» EXERCISE DETAILS
Give the records again word for word. Leave every picture out.

» INPUT DATA
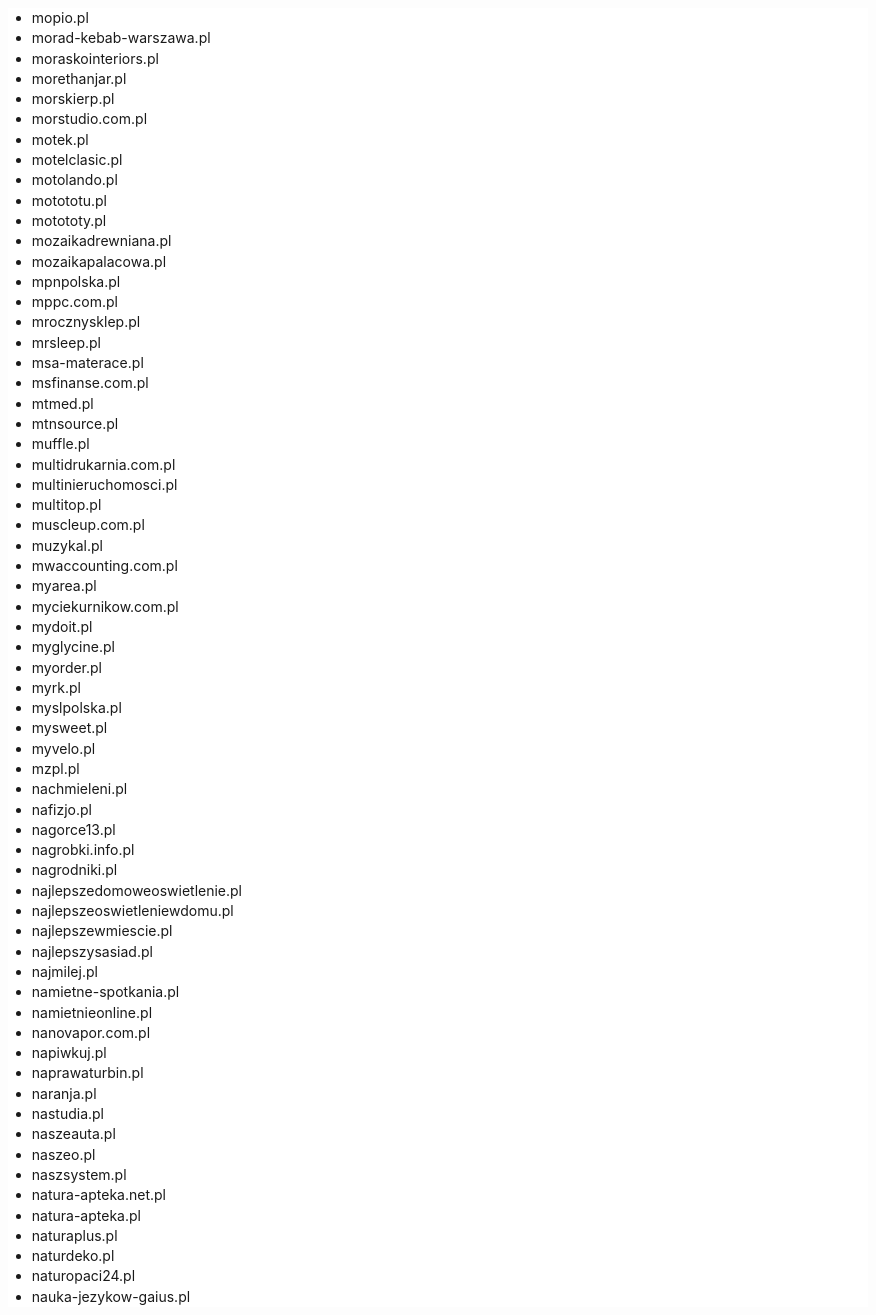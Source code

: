 - mopio.pl
- morad-kebab-warszawa.pl
- moraskointeriors.pl
- morethanjar.pl
- morskierp.pl
- morstudio.com.pl
- motek.pl
- motelclasic.pl
- motolando.pl
- motototu.pl
- motototy.pl
- mozaikadrewniana.pl
- mozaikapalacowa.pl
- mpnpolska.pl
- mppc.com.pl
- mrocznysklep.pl
- mrsleep.pl
- msa-materace.pl
- msfinanse.com.pl
- mtmed.pl
- mtnsource.pl
- muffle.pl
- multidrukarnia.com.pl
- multinieruchomosci.pl
- multitop.pl
- muscleup.com.pl
- muzykal.pl
- mwaccounting.com.pl
- myarea.pl
- myciekurnikow.com.pl
- mydoit.pl
- myglycine.pl
- myorder.pl
- myrk.pl
- myslpolska.pl
- mysweet.pl
- myvelo.pl
- mzpl.pl
- nachmieleni.pl
- nafizjo.pl
- nagorce13.pl
- nagrobki.info.pl
- nagrodniki.pl
- najlepszedomoweoswietlenie.pl
- najlepszeoswietleniewdomu.pl
- najlepszewmiescie.pl
- najlepszysasiad.pl
- najmilej.pl
- namietne-spotkania.pl
- namietnieonline.pl
- nanovapor.com.pl
- napiwkuj.pl
- naprawaturbin.pl
- naranja.pl
- nastudia.pl
- naszeauta.pl
- naszeo.pl
- naszsystem.pl
- natura-apteka.net.pl
- natura-apteka.pl
- naturaplus.pl
- naturdeko.pl
- naturopaci24.pl
- nauka-jezykow-gaius.pl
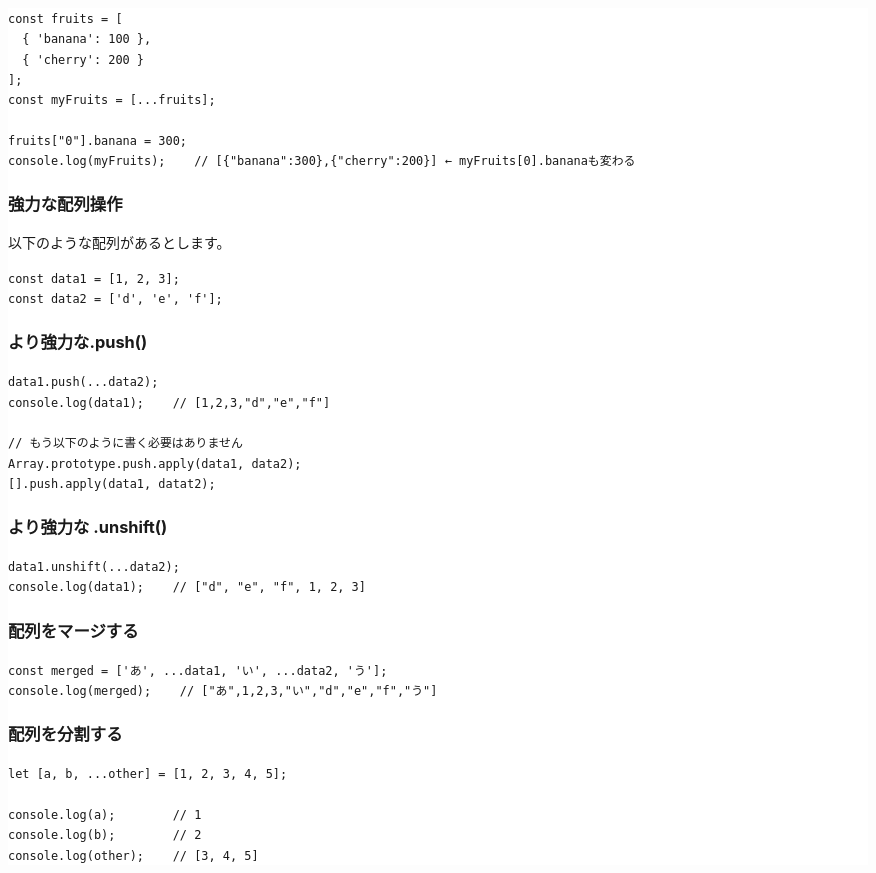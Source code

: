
 ```
const fruits = [
  { 'banana': 100 },
  { 'cherry': 200 }
];
const myFruits = [...fruits];

fruits["0"].banana = 300;
console.log(myFruits);    // [{"banana":300},{"cherry":200}] ← myFruits[0].bananaも変わる
```

### 強力な配列操作

以下のような配列があるとします。

```
const data1 = [1, 2, 3];
const data2 = ['d', 'e', 'f'];
```

### より強力な.push()

```
data1.push(...data2);
console.log(data1);    // [1,2,3,"d","e","f"]

// もう以下のように書く必要はありません
Array.prototype.push.apply(data1, data2);
[].push.apply(data1, datat2);
```

### より強力な .unshift()

```
data1.unshift(...data2);
console.log(data1);    // ["d", "e", "f", 1, 2, 3]
```

### 配列をマージする

```
const merged = ['あ', ...data1, 'い', ...data2, 'う'];
console.log(merged);    // ["あ",1,2,3,"い","d","e","f","う"]
```

### 配列を分割する

```
let [a, b, ...other] = [1, 2, 3, 4, 5];

console.log(a);        // 1
console.log(b);        // 2
console.log(other);    // [3, 4, 5]
```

» RESPONSE AREA
Source code

: - mopio.pl
- morad-kebab-warszawa.pl
- moraskointeriors.pl
- morethanjar.pl
- morskierp.pl
- morstudio.com.pl
- motek.pl
- motelclasic.pl
- motolando.pl
- motototu.pl
- motototy.pl
- mozaikadrewniana.pl
- mozaikapalacowa.pl
- mpnpolska.pl
- mppc.com.pl
- mrocznysklep.pl
- mrsleep.pl
- msa-materace.pl
- msfinanse.com.pl
- mtmed.pl
- mtnsource.pl
- muffle.pl
- multidrukarnia.com.pl
- multinieruchomosci.pl
- multitop.pl
- muscleup.com.pl
- muzykal.pl
- mwaccounting.com.pl
- myarea.pl
- myciekurnikow.com.pl
- mydoit.pl
- myglycine.pl
- myorder.pl
- myrk.pl
- myslpolska.pl
- mysweet.pl
- myvelo.pl
- mzpl.pl
- nachmieleni.pl
- nafizjo.pl
- nagorce13.pl
- nagrobki.info.pl
- nagrodniki.pl
- najlepszedomoweoswietlenie.pl
- najlepszeoswietleniewdomu.pl
- najlepszewmiescie.pl
- najlepszysasiad.pl
- najmilej.pl
- namietne-spotkania.pl
- namietnieonline.pl
- nanovapor.com.pl
- napiwkuj.pl
- naprawaturbin.pl
- naranja.pl
- nastudia.pl
- naszeauta.pl
- naszeo.pl
- naszsystem.pl
- natura-apteka.net.pl
- natura-apteka.pl
- naturaplus.pl
- naturdeko.pl
- naturopaci24.pl
- nauka-jezykow-gaius.pl
Source code

:
 ```
const fruits = [
  { 'banana': 100 },
  { 'cherry': 200 }
];
const myFruits = [...fruits];

fruits["0"].banana = 300;
console.log(myFruits);    // [{"banana":300},{"cherry":200}] ← myFruits[0].bananaも変わる
```

### 強力な配列操作

以下のような配列があるとします。

```
const data1 = [1, 2, 3];
const data2 = ['d', 'e', 'f'];
```

### より強力な.push()

```
data1.push(...data2);
console.log(data1);    // [1,2,3,"d","e","f"]

// もう以下のように書く必要はありません
Array.prototype.push.apply(data1, data2);
[].push.apply(data1, datat2);
```

### より強力な .unshift()

```
data1.unshift(...data2);
console.log(data1);    // ["d", "e", "f", 1, 2, 3]
```

### 配列をマージする

```
const merged = ['あ', ...data1, 'い', ...data2, 'う'];
console.log(merged);    // ["あ",1,2,3,"い","d","e","f","う"]
```

### 配列を分割する

```
let [a, b, ...other] = [1, 2, 3, 4, 5];

console.log(a);        // 1
console.log(b);        // 2
console.log(other);    // [3, 4, 5]
```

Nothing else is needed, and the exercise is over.